Work instructions: Leave no picture in, and give every entry again exactly.
══ Exercise materials
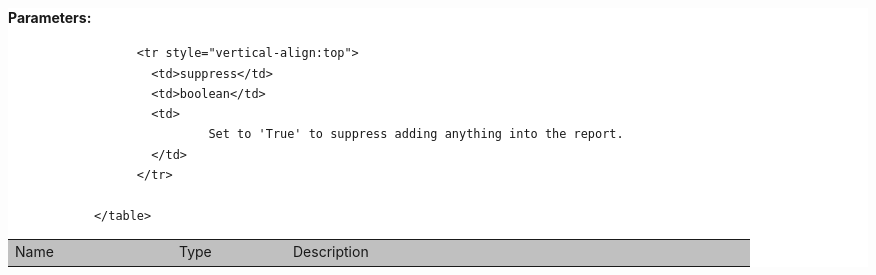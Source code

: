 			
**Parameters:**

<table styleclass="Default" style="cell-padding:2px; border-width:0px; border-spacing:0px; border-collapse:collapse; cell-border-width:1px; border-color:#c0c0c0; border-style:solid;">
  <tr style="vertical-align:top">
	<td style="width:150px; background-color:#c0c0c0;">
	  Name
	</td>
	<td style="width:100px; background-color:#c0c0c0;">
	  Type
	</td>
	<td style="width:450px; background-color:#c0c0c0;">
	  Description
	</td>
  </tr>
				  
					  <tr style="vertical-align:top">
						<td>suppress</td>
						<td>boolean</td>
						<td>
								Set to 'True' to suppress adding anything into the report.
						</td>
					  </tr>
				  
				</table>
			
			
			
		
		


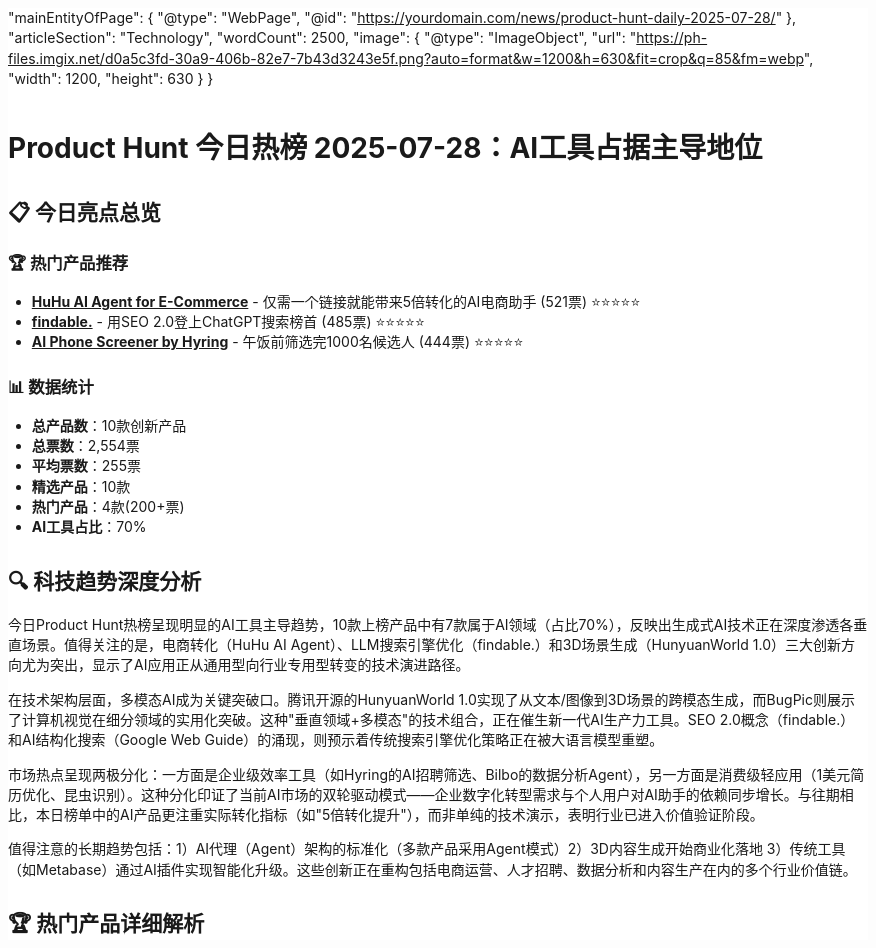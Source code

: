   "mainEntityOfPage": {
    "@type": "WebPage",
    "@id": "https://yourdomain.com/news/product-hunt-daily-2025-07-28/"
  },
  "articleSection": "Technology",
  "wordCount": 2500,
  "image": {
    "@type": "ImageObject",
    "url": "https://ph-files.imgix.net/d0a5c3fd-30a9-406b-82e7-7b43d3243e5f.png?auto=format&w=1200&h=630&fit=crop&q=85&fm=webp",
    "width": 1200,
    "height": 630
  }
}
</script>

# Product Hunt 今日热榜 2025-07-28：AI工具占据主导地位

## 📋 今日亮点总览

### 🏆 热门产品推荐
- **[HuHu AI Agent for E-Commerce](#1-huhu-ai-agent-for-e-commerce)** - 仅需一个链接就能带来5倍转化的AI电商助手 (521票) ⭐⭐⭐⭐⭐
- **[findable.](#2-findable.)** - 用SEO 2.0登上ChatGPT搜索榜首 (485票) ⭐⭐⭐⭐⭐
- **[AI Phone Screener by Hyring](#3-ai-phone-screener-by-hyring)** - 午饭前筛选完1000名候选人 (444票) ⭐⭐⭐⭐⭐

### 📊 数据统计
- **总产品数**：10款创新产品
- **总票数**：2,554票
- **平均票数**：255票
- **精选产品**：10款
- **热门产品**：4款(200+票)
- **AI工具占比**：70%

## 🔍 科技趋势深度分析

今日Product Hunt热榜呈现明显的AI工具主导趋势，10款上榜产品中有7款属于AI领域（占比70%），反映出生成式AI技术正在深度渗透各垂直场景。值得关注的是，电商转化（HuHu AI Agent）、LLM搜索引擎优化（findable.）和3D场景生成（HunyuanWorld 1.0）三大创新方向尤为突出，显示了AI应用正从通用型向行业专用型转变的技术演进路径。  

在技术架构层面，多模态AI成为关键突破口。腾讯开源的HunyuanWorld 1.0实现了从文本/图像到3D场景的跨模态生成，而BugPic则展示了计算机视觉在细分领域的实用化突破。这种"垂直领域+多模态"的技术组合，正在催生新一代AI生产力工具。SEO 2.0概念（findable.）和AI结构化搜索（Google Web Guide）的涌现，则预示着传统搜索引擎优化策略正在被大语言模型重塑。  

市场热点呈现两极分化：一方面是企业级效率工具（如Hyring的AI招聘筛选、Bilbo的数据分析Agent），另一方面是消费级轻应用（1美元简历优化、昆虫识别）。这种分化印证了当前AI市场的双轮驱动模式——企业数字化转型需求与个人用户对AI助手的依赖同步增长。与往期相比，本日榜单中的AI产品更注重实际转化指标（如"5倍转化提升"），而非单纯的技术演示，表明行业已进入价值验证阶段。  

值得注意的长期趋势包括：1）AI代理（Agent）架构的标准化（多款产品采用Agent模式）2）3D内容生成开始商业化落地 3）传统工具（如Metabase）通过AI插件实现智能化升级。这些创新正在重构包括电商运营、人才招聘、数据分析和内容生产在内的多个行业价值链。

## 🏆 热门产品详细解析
════
Task solution:
Source code

: 			
**Parameters:**

<table styleclass="Default" style="cell-padding:2px; border-width:0px; border-spacing:0px; border-collapse:collapse; cell-border-width:1px; border-color:#c0c0c0; border-style:solid;">
  <tr style="vertical-align:top">
	<td style="width:150px; background-color:#c0c0c0;">
	  Name
	</td>
	<td style="width:100px; background-color:#c0c0c0;">
	  Type
	</td>
	<td style="width:450px; background-color:#c0c0c0;">
	  Description
	</td>
  </tr>
				  
					  <tr style="vertical-align:top">
						<td>suppress</td>
						<td>boolean</td>
						<td>
								Set to 'True' to suppress adding anything into the report.
						</td>
					  </tr>
				  
				</table>
			
			
			
		
		


Source code

:   "mainEntityOfPage": {
    "@type": "WebPage",
    "@id": "https://yourdomain.com/news/product-hunt-daily-2025-07-28/"
  },
  "articleSection": "Technology",
  "wordCount": 2500,
  "image": {
    "@type": "ImageObject",
    "url": "https://ph-files.imgix.net/d0a5c3fd-30a9-406b-82e7-7b43d3243e5f.png?auto=format&w=1200&h=630&fit=crop&q=85&fm=webp",
    "width": 1200,
    "height": 630
  }
}
</script>

# Product Hunt 今日热榜 2025-07-28：AI工具占据主导地位

## 📋 今日亮点总览

### 🏆 热门产品推荐
- **[HuHu AI Agent for E-Commerce](#1-huhu-ai-agent-for-e-commerce)** - 仅需一个链接就能带来5倍转化的AI电商助手 (521票) ⭐⭐⭐⭐⭐
- **[findable.](#2-findable.)** - 用SEO 2.0登上ChatGPT搜索榜首 (485票) ⭐⭐⭐⭐⭐
- **[AI Phone Screener by Hyring](#3-ai-phone-screener-by-hyring)** - 午饭前筛选完1000名候选人 (444票) ⭐⭐⭐⭐⭐

### 📊 数据统计
- **总产品数**：10款创新产品
- **总票数**：2,554票
- **平均票数**：255票
- **精选产品**：10款
- **热门产品**：4款(200+票)
- **AI工具占比**：70%

## 🔍 科技趋势深度分析

今日Product Hunt热榜呈现明显的AI工具主导趋势，10款上榜产品中有7款属于AI领域（占比70%），反映出生成式AI技术正在深度渗透各垂直场景。值得关注的是，电商转化（HuHu AI Agent）、LLM搜索引擎优化（findable.）和3D场景生成（HunyuanWorld 1.0）三大创新方向尤为突出，显示了AI应用正从通用型向行业专用型转变的技术演进路径。  

在技术架构层面，多模态AI成为关键突破口。腾讯开源的HunyuanWorld 1.0实现了从文本/图像到3D场景的跨模态生成，而BugPic则展示了计算机视觉在细分领域的实用化突破。这种"垂直领域+多模态"的技术组合，正在催生新一代AI生产力工具。SEO 2.0概念（findable.）和AI结构化搜索（Google Web Guide）的涌现，则预示着传统搜索引擎优化策略正在被大语言模型重塑。  

市场热点呈现两极分化：一方面是企业级效率工具（如Hyring的AI招聘筛选、Bilbo的数据分析Agent），另一方面是消费级轻应用（1美元简历优化、昆虫识别）。这种分化印证了当前AI市场的双轮驱动模式——企业数字化转型需求与个人用户对AI助手的依赖同步增长。与往期相比，本日榜单中的AI产品更注重实际转化指标（如"5倍转化提升"），而非单纯的技术演示，表明行业已进入价值验证阶段。  

值得注意的长期趋势包括：1）AI代理（Agent）架构的标准化（多款产品采用Agent模式）2）3D内容生成开始商业化落地 3）传统工具（如Metabase）通过AI插件实现智能化升级。这些创新正在重构包括电商运营、人才招聘、数据分析和内容生产在内的多个行业价值链。

## 🏆 热门产品详细解析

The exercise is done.